Wczesnym popołudniem, gdy przestało padać. Wybieram się do Caroline. Chcąc mieć już za sobą, trudną rozmowę z nią.
Pukam niepewnie do drzwi. Obawiając się, że może nie chcieć mnie widzieć. To była nasza pierwsza, tak poważna kłótnia. Do tej pory, nigdy wcześniej coś takiego nie miało miejsca, dlatego nie miałam pojęcia, co mam jej w ogóle powiedzieć i jak zacząć przepraszać za swoją głupotę.





Otwiera drzwi, patrząc na mnie z ogromnym zdziwieniem. Kompletnie się mnie nie spodziewając.
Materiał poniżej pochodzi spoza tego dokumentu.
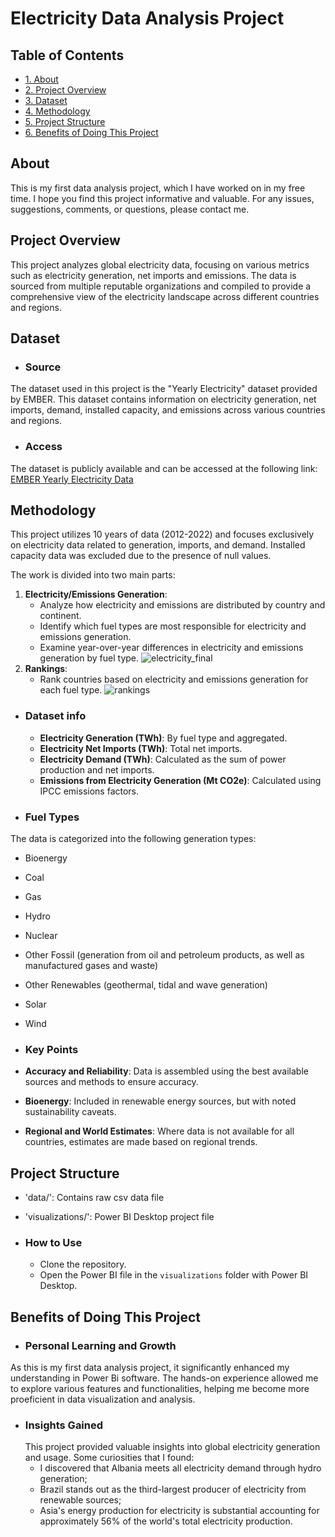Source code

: # Electricity Data Analysis Project

## Table of Contents
- [1. About](#about)
- [2. Project Overview](#project-overview)
- [3. Dataset](#dataset)
- [4. Methodology](#methodology)
- [5. Project Structure](#project-structure)
- [6. Benefits of Doing This Project](#benefits-of-doing-this-project)



## About
This is my first data analysis project, which I have worked on in my free time. I hope you find this project informative and valuable.
For any issues, suggestions, comments, or questions, please contact me.

## Project Overview
This project analyzes global electricity data, focusing on various metrics such as electricity generation, net imports and emissions. The data is sourced from multiple reputable organizations and compiled to provide a comprehensive view of the electricity landscape across different countries and regions.

## Dataset
- ### Source
The dataset used in this project is the "Yearly Electricity" dataset provided by EMBER. This dataset contains information on electricity generation, net imports, demand, installed capacity, and emissions across various countries and regions.

- ### Access
The dataset is publicly available and can be accessed at the following link:
[EMBER Yearly Electricity Data](https://ember-climate.org/data-catalogue/yearly-electricity-data/)


## Methodology

This project utilizes 10 years of data (2012-2022) and focuses exclusively on electricity data related to generation, imports, and demand. Installed capacity data was excluded due to the presence of null values.

The work is divided into two main parts:

1. **Electricity/Emissions Generation**:
    - Analyze how electricity and emissions are distributed by country and continent.
    - Identify which fuel types are most responsible for electricity and emissions generation.
    - Examine year-over-year differences in electricity and emissions generation by fuel type.
![electricity_final](https://github.com/user-attachments/assets/4d213787-d7c5-4aa4-a8dd-27760ca70b5a)
2. **Rankings**:
    - Rank countries based on electricity and emissions generation for each fuel type.
![rankings](https://github.com/user-attachments/assets/9afc8630-7b67-4896-9e2c-4af4005d995b)

 - ### Dataset info
    - **Electricity Generation (TWh)**: By fuel type and aggregated.
    - **Electricity Net Imports (TWh)**: Total net imports.
    - **Electricity Demand (TWh)**: Calculated as the sum of power production and net imports.
    - **Emissions from Electricity Generation (Mt CO2e)**: Calculated using IPCC emissions factors.

- ### Fuel Types
The data is categorized into the following generation types:
- Bioenergy
- Coal
- Gas
- Hydro
- Nuclear
- Other Fossil (generation from oil and petroleum products, as well as manufactured gases and waste)
- Other Renewables (geothermal, tidal and wave generation)
- Solar
- Wind

- ### Key Points
- **Accuracy and Reliability**: Data is assembled using the best available sources and methods to ensure accuracy.
- **Bioenergy**: Included in renewable energy sources, but with noted sustainability caveats.
- **Regional and World Estimates**: Where data is not available for all countries, estimates are made based on regional trends.

## Project Structure
- 'data/': Contains raw csv data file
- 'visualizations/': Power BI Desktop project file

- ### How to Use
    - Clone the repository.
    - Open the Power BI file in the `visualizations` folder with Power BI Desktop.

## Benefits of Doing This Project

- ### Personal Learning and Growth
As this is my first data analysis project, it significantly enhanced my understanding in Power Bi software.
The hands-on experience allowed me to explore various features and functionalities, helping me become more proeficient in data visualization and analysis.

- ### Insights Gained
    This project provided valuable insights into global electricity generation and usage. Some curiosities that I found:
    - I discovered that Albania meets all electricity demand through hydro generation;
    - Brazil stands out as the third-largest producer of electricity from renewable sources;
    - Asia's energy production for electricity is substantial accounting for approximately 56% of the world's total electricity production.
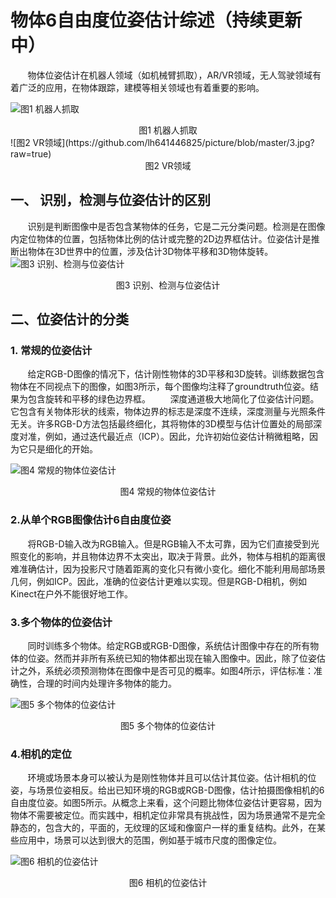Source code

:# 物体6自由度位姿估计综述（持续更新中）
&#160; &#160; &#160; &#160;物体位姿估计在机器人领域（如机械臂抓取），AR/VR领域，无人驾驶领域有着广泛的应用，在物体跟踪，建模等相关领域也有着重要的影响。
  
![图1  机器人抓取](https://github.com/lh641446825/picture/blob/master/2.jpg?raw=true)
<center>图1  机器人抓取</center>
![图2 VR领域](https://github.com/lh641446825/picture/blob/master/3.jpg?raw=true)
<center>图2 VR领域</center>

## 一、 识别，检测与位姿估计的区别

&#160; &#160; &#160; &#160;识别是判断图像中是否包含某物体的任务，它是二元分类问题。检测是在图像内定位物体的位置，包括物体比例的估计或完整的2D边界框估计。位姿估计是推断出物体在3D世界中的位置，涉及估计3D物体平移和3D物体旋转。
![图3 识别、检测与位姿估计](https://github.com/lh641446825/picture/blob/master/4.jpg?raw=true)
<center>图3 识别、检测与位姿估计</center>

## 二、位姿估计的分类

### 1. 常规的位姿估计

&#160; &#160; &#160; &#160;给定RGB-D图像的情况下，估计刚性物体的3D平移和3D旋转。训练数据包含物体在不同视点下的图像，如图3所示，每个图像均注释了groundtruth位姿。结果为包含旋转和平移的绿色边界框。
&#160; &#160; &#160; &#160;深度通道极大地简化了位姿估计问题。它包含有关物体形状的线索，物体边界的标志是深度不连续，深度测量与光照条件无关。许多RGB-D方法包括最终细化，其将物体的3D模型与估计位置处的局部深度对准，例如，通过迭代最近点（ICP）。因此，允许初始位姿估计稍微粗略，因为它只是细化的开始。

![图4 常规的物体位姿估计](https://github.com/lh641446825/picture/blob/master/QQ%E6%B5%8F%E8%A7%88%E5%99%A8%E6%88%AA%E5%9B%BE20190901205045.png?raw=true)
<center>图4 常规的物体位姿估计</center>

### 2.从单个RGB图像估计6自由度位姿
&#160; &#160; &#160; &#160;将RGB-D输入改为RGB输入。但是RGB输入不太可靠，因为它们直接受到光照变化的影响，并且物体边界不太突出，取决于背景。此外，物体与相机的距离很难准确估计，因为投影尺寸随着距离的变化只有微小变化。细化不能利用局部场景几何，例如ICP。因此，准确的位姿估计更难以实现。但是RGB-D相机，例如Kinect在户外不能很好地工作。

### 3.多个物体的位姿估计

&#160; &#160; &#160; &#160;同时训练多个物体。给定RGB或RGB-D图像，系统估计图像中存在的所有物体的位姿。然而并非所有系统已知的物体都出现在输入图像中。因此，除了位姿估计之外，系统必须预测物体在图像中是否可见的概率。如图4所示，评估标准：准确性，合理的时间内处理许多物体的能力。

![图5 多个物体的位姿估计](https://github.com/lh641446825/picture/blob/master/QQ%E6%B5%8F%E8%A7%88%E5%99%A8%E6%88%AA%E5%9B%BE20190901205329.png?raw=true)
<center>图5 多个物体的位姿估计</center>

### 4.相机的定位

&#160; &#160; &#160; &#160;环境或场景本身可以被认为是刚性物体并且可以估计其位姿。估计相机的位姿，与场景位姿相反。给出已知环境的RGB或RGB-D图像，估计拍摄图像相机的6自由度位姿。如图5所示。从概念上来看，这个问题比物体位姿估计更容易，因为物体不需要被定位。而实践中，相机定位非常具有挑战性，因为场景通常不是完全静态的，包含大的，平面的，无纹理的区域和像窗户一样的重复结构。此外，在某些应用中，场景可以达到很大的范围，例如基于城市尺度的图像定位。

![图6 相机的位姿估计](https://github.com/lh641446825/picture/blob/master/QQ%E6%B5%8F%E8%A7%88%E5%99%A8%E6%88%AA%E5%9B%BE20190901205505.png?raw=true)
<center>图6 相机的位姿估计</center>
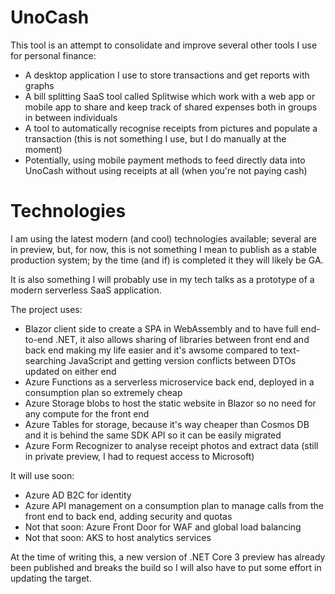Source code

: # UnoCash

This tool is an attempt to consolidate and improve several other tools I use for personal finance:

* A desktop application I use to store transactions and get reports with graphs
* A bill splitting SaaS tool called Splitwise which work with a web app or mobile app to share and keep track of shared expenses both in groups in between individuals
* A tool to automatically recognise receipts from pictures and populate a transaction (this is not something I use, but I do manually at the moment)
* Potentially, using mobile payment methods to feed directly data into UnoCash without using receipts at all (when you're not paying cash)

# Technologies

I am using the latest modern (and cool) technologies available; several are in preview, but, for now, this is not something I mean to publish as a stable production system; by the time (and if) is completed it they will likely be GA.

It is also something I will probably use in my tech talks as a prototype of a modern serverless SaaS application.

The project uses:

* Blazor client side to create a SPA in WebAssembly and to have full end-to-end .NET, it also allows sharing of libraries between front end and back end making my life easier and it's awsome compared to text-searching JavaScript and getting version conflicts between DTOs updated on either end
* Azure Functions as a serverless microservice back end, deployed in a consumption plan so extremely cheap
* Azure Storage blobs to host the static website in Blazor so no need for any compute for the front end
* Azure Tables for storage, because it's way cheaper than Cosmos DB and it is behind the same SDK API so it can be easily migrated
* Azure Form Recognizer to analyse receipt photos and extract data (still in private preview, I had to request access to Microsoft)

It will use soon:

* Azure AD B2C for identity
* Azure API management on a consumption plan to manage calls from the front end to back end, adding security and quotas
* Not that soon: Azure Front Door for WAF and global load balancing
* Not that soon: AKS to host analytics services

At the time of writing this, a new version of .NET Core 3 preview has already been published and breaks the build so I will also have to put some effort in updating the target.
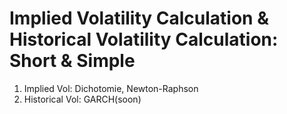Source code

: # Implied Volatility Calculation & Historical Volatility Calculation: Short & Simple
1) Implied Vol: Dichotomie, Newton-Raphson
2) Historical Vol: GARCH(soon)
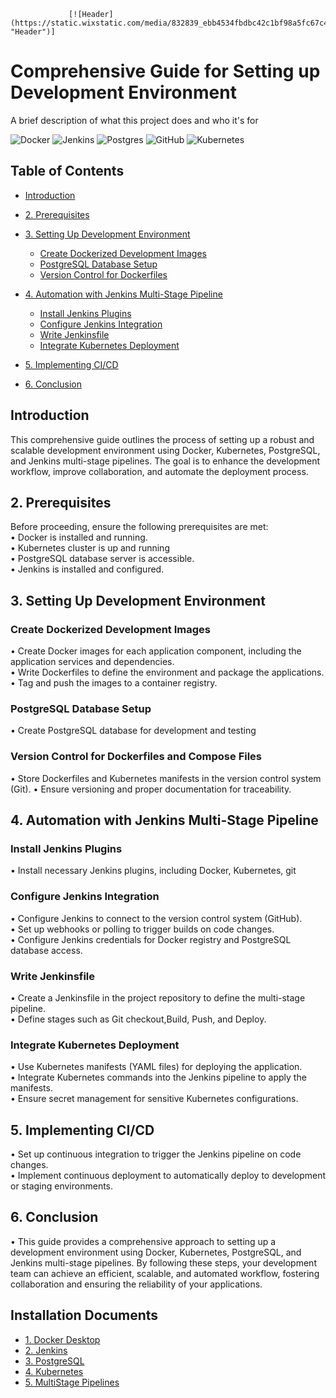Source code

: 
                 [![Header]  (https://static.wixstatic.com/media/832839_ebb4534fbdbc42c1bf98a5fc67c4a8d3~mv2.png/v1/fill/w_560,h_258,al_c,q_85,usm_0.66_1.00_0.01,enc_auto/devops.png "Header")]
 


# Comprehensive Guide for Setting up Development Environment 

A brief description of what this project does and who it's for

   ![Docker](https://img.shields.io/badge/docker-%230db7ed.svg?style=for-the-badge&logo=docker&logoColor=white)
   ![Jenkins](https://img.shields.io/badge/jenkins-%232C5263.svg?style=for-the-badge&logo=jenkins&logoColor=white)
   ![Postgres](https://img.shields.io/badge/postgres-%23316192.svg?style=for-the-badge&logo=postgresql&logoColor=white)
   ![GitHub](https://img.shields.io/badge/github-%23121011.svg?style=for-the-badge&logo=github&logoColor=white)
   ![Kubernetes](https://img.shields.io/badge/kubernetes-%23326ce5.svg?style=for-the-badge&logo=kubernetes&logoColor=white)

## Table of Contents

* [Introduction](#Introduction)
 - [2.	Prerequisites](https://github.com/matiassingers/awesome-readme)
 - [3.	Setting Up Development Environment](https://bulldogjob.com) 
   
    - [Create Dockerized Development Images](https://bulldogjob.com)
    - [PostgreSQL Database Setup](https://bulldogjob.com)
    - [Version Control for Dockerfiles](https://bulldogjob.com)
 - [4. Automation with Jenkins Multi-Stage Pipeline](https://bulldogjob.com)
 

    -  [Install Jenkins Plugins](https://bulldogjob.com)
    -  [Configure Jenkins Integration](https://bulldogjob.com)
    -  [Write Jenkinsfile](https://bulldogjob.com)
    -  [Integrate Kubernetes Deployment](https://bulldogjob.com)
 - [5. Implementing CI/CD](https://bulldogjob.com) 
 - [6. Conclusion](https://bulldogjob.com)



## Introduction

This comprehensive guide outlines the process of setting up a robust and scalable development environment using Docker, Kubernetes, PostgreSQL, and Jenkins multi-stage pipelines. The goal is to enhance the development workflow, improve collaboration, and automate the deployment process.

## 2. Prerequisites

Before proceeding, ensure the following prerequisites are met:  
•	Docker is installed and running.  
•	Kubernetes cluster is up and running   
•	PostgreSQL database server is accessible.  
•	Jenkins is installed and configured.

## 3. Setting Up Development Environment
### Create Dockerized Development Images
•	Create Docker images for each application component, including the application services and dependencies.   
•	Write Dockerfiles to define the environment and    package the applications.  
•	Tag and push the images to a container registry.
### PostgreSQL Database Setup
•	Create PostgreSQL database for development and testing
### Version Control for Dockerfiles and Compose Files
•	Store Dockerfiles and Kubernetes manifests in the version control system (Git).
•	Ensure versioning and proper documentation for traceability.


## 4. Automation with Jenkins Multi-Stage Pipeline
### Install Jenkins Plugins
•  Install necessary Jenkins plugins, including Docker, Kubernetes, git
### Configure Jenkins Integration
•	Configure Jenkins to connect to the version control system (GitHub).  
•	Set up webhooks or polling to trigger builds on code changes.  
•	Configure Jenkins credentials for Docker registry and PostgreSQL database access.
### Write Jenkinsfile
•	Create a Jenkinsfile in the project repository to define the multi-stage pipeline.  
•	Define stages such as Git checkout,Build, Push, and Deploy.
### Integrate Kubernetes Deployment
•	Use Kubernetes manifests (YAML files) for deploying the application.  
•	Integrate Kubernetes commands into the Jenkins pipeline to apply the manifests.  
•	Ensure secret management for sensitive Kubernetes configurations.
## 5. Implementing CI/CD
•	Set up continuous integration to trigger the Jenkins pipeline on code changes.  
•	Implement continuous deployment to automatically deploy to development or staging environments.
##  6. Conclusion
• This guide provides a comprehensive approach to setting up a development environment using Docker, Kubernetes, PostgreSQL, and Jenkins multi-stage pipelines. By following these steps, your development team can achieve an efficient, scalable, and automated workflow, fostering collaboration and ensuring the reliability of your applications.

## Installation Documents

 - [1. Docker Desktop](https://awesomeopensource.com/project/elangosundar/awesome-README-templates)
 - [2. Jenkins](https://github.com/matiassingers/awesome-readme)
 - [3. PostgreSQL](https://bulldogjob.com) 
 - [4. Kubernetes](https://bulldogjob.com)
 - [5. MultiStage Pipelines](https://bulldogjob.com)


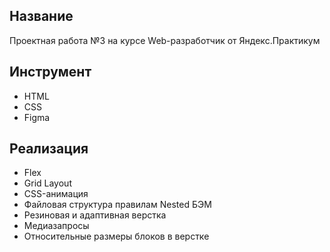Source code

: ## Название
Проектная работа №3 
на курсе Web-разработчик от Яндекс.Практикум

## Инструмент
* HTML
* CSS
* Figma

## Реализация
* Flex
* Grid Layout
* CSS-анимация
* Файловая структура правилам Nested БЭМ
* Резиновая и адаптивная верстка
* Медиазапросы
* Относительные размеры блоков в верстке
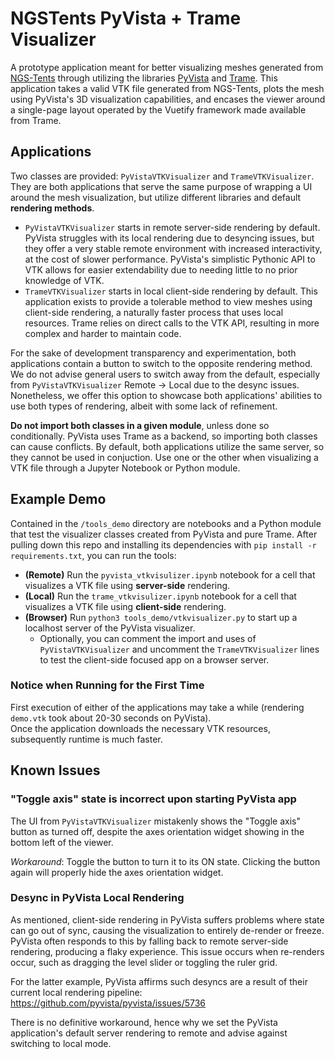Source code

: # NGSTents PyVista + Trame Visualizer

A prototype application meant for better visualizing meshes generated from [NGS-Tents](https://github.com/jayggg/ngstents) through
utilizing the libraries [PyVista](https://github.com/pyvista/pyvista) and [Trame](https://github.com/Kitware/trame).
This application takes a valid VTK file generated from NGS-Tents, plots the mesh using PyVista's 3D visualization capabilities, and
encases the viewer around a single-page layout operated by the Vuetify framework made available from Trame.

## Applications

Two classes are provided: `PyVistaVTKVisualizer` and `TrameVTKVisualizer`. They are both applications that serve the same
purpose of wrapping a UI around the mesh visualization, but utilize different libraries and default **rendering methods**.

- `PyVistaVTKVisualizer` starts in remote server-side rendering by default. PyVista struggles with its local rendering
  due to desyncing issues, but they offer a very stable remote environment with increased interactivity, at the cost of slower performance. PyVista's simplistic Pythonic API to VTK allows for easier extendability due to needing little to no prior
  knowledge of VTK.
- `TrameVTKVisualizer` starts in local client-side rendering by default. This application exists to provide a tolerable method
  to view meshes using client-side rendering, a naturally faster process that uses local resources. Trame relies on direct calls to the VTK API, resulting in more complex and harder to maintain code.

For the sake of development transparency and experimentation, both applications contain a button to switch to the opposite rendering method. We do not advise general users to switch away from the default, especially from `PyVistaVTKVisualizer` Remote -> Local due to the desync issues. Nonetheless, we offer this option to showcase both applications' abilities to use both types of rendering, albeit with some lack of refinement.

**Do not import both classes in a given module**, unless done so conditionally. PyVista uses Trame as a backend, so importing
both classes can cause conflicts. By default, both applications utilize the same server, so they cannot be used in conjuction. Use one or the other when visualizing a VTK file through a Jupyter Notebook or Python module.

## Example Demo

Contained in the `/tools_demo` directory are notebooks and a Python module that test the visualizer classes created from PyVista
and pure Trame. After pulling down this repo and installing its dependencies with `pip install -r requirements.txt`,
you can run the tools:

- **(Remote)** Run the `pyvista_vtkvisulizer.ipynb` notebook for a cell that visualizes a VTK file using **server-side** rendering.
- **(Local)** Run the `trame_vtkvisulizer.ipynb` notebook for a cell that visualizes a VTK file using **client-side** rendering.
- **(Browser)** Run `python3 tools_demo/vtkvisualizer.py` to start up a localhost server of the PyVista visualizer.
  - Optionally, you can comment the import and uses of `PyVistaVTKVisualizer` and uncomment the `TrameVTKVisualizer` lines to test the client-side focused app on a browser server.

### Notice when Running for the First Time

First execution of either of the applications may take a while (rendering `demo.vtk` took about 20-30 seconds on PyVista).  
Once the application downloads the necessary VTK resources, subsequently runtime is much faster.

## Known Issues

### "Toggle axis" state is incorrect upon starting PyVista app

The UI from `PyVistaVTKVisualizer` mistakenly shows the "Toggle axis" button as turned off, despite the axes orientation
widget showing in the bottom left of the viewer.

_Workaround_: Toggle the button to turn it to its ON state. Clicking the button again will properly hide the axes orientation widget.

### Desync in PyVista Local Rendering

As mentioned, client-side rendering in PyVista suffers problems where state can go out of sync, causing the visualization to entirely de-render or freeze. PyVista often responds to this by falling back to remote server-side rendering, producing a flaky experience.
This issue occurs when re-renders occur, such as dragging the level slider or toggling the ruler grid.

For the latter example, PyVista affirms such desyncs are a result of their current local rendering pipeline: https://github.com/pyvista/pyvista/issues/5736

There is no definitive workaround, hence why we set the PyVista application's default server rendering to remote and advise against switching to local mode.
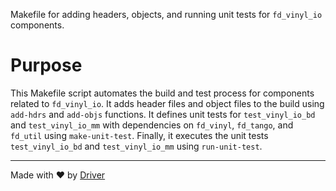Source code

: <!--------------------------------------------------------------------------------->
<!-- IMPORTANT: This file is auto-generated by Driver (https://driver.ai). -------->
<!-- Manual edits may be overwritten on future commits. --------------------------->
<!--------------------------------------------------------------------------------->

Makefile for adding headers, objects, and running unit tests for `fd_vinyl_io` components.

# Purpose
This Makefile script automates the build and test process for components related to `fd_vinyl_io`. It adds header files and object files to the build using `add-hdrs` and `add-objs` functions. It defines unit tests for `test_vinyl_io_bd` and `test_vinyl_io_mm` with dependencies on `fd_vinyl`, `fd_tango`, and `fd_util` using `make-unit-test`. Finally, it executes the unit tests `test_vinyl_io_bd` and `test_vinyl_io_mm` using `run-unit-test`.

---
Made with ❤️ by [Driver](https://www.driver.ai/)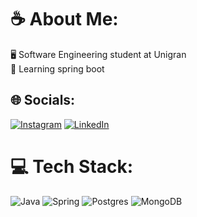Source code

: # ☕ About Me:
🖥️ Software Engineering student at Unigran<br>🍃 Learning spring boot


## 🌐 Socials:
[![Instagram](https://img.shields.io/badge/Instagram-%23E4405F.svg?logo=Instagram&logoColor=white)](https://instagram.com/c.ananiasr) [![LinkedIn](https://img.shields.io/badge/LinkedIn-%230077B5.svg?logo=linkedin&logoColor=white)](https://linkedin.com/in/cauaananias) 

# 💻 Tech Stack:
![Java](https://img.shields.io/badge/java-%23ED8B00.svg?style=for-the-badge&logo=openjdk&logoColor=white) ![Spring](https://img.shields.io/badge/spring-%236DB33F.svg?style=for-the-badge&logo=spring&logoColor=white) ![Postgres](https://img.shields.io/badge/postgres-%23316192.svg?style=for-the-badge&logo=postgresql&logoColor=white) ![MongoDB](https://img.shields.io/badge/MongoDB-%23468FDB.svg?style=for-the-badge&logo=mongodb&logoColor=white)


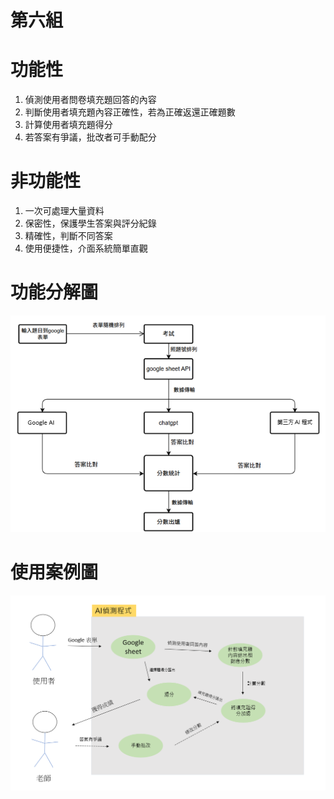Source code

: <h1>第六組</h1>

# 功能性
1. 偵測使用者問卷填充題回答的內容<br>
2. 判斷使用者填充題內容正確性，若為正確返還正確題數<br>
3. 計算使用者填充題得分<br>
4. 若答案有爭議，批改者可手動配分<br>

# 非功能性
1. 一次可處理大量資料<br>
2. 保密性，保護學生答案與評分紀錄<br>
3. 精確性，判斷不同答案<br>
4. 使用便捷性，介面系統簡單直觀<br>

# 功能分解圖
![功能分解圖](功能分解圖.png)

# 使用案例圖
![案例圖](案例圖.png)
Wpatruje się we mnie w milczeniu. Jakby nie dowierzała, że naprawdę mnie widzi.
- Cześć, mogę wejść? - pytam, ledwie słyszalnie. Przerywając milczenie, jakie panowało między nami od dłuższej chwili. 
- Jasne, proszę - odpowiada mi niemal natychmiast, przepuszczając w wejściu. Mimo uprzejmości, od razu dostrzegłam również, ogromną powściągliwość w jej zachowaniu. Zapewne bała się, że przyszłam do niej z jakimś, kolejnym szalonym pomysłem.





Zaprasza mnie do salonu, tego samego w którym przed dwoma dniami, powiedziałam jej tyle przykrych słów. Naprawdę nie wiedziałam, co we mnie wtedy wstąpiło. Okropnie tego żałowałam. Ona zwyczajnie, nie zasłużyła sobie na takie traktowanie. Zrobiła dla mnie tyle dobrego, a ja odpłaciłam się jej za wszystko w tak okropny sposób.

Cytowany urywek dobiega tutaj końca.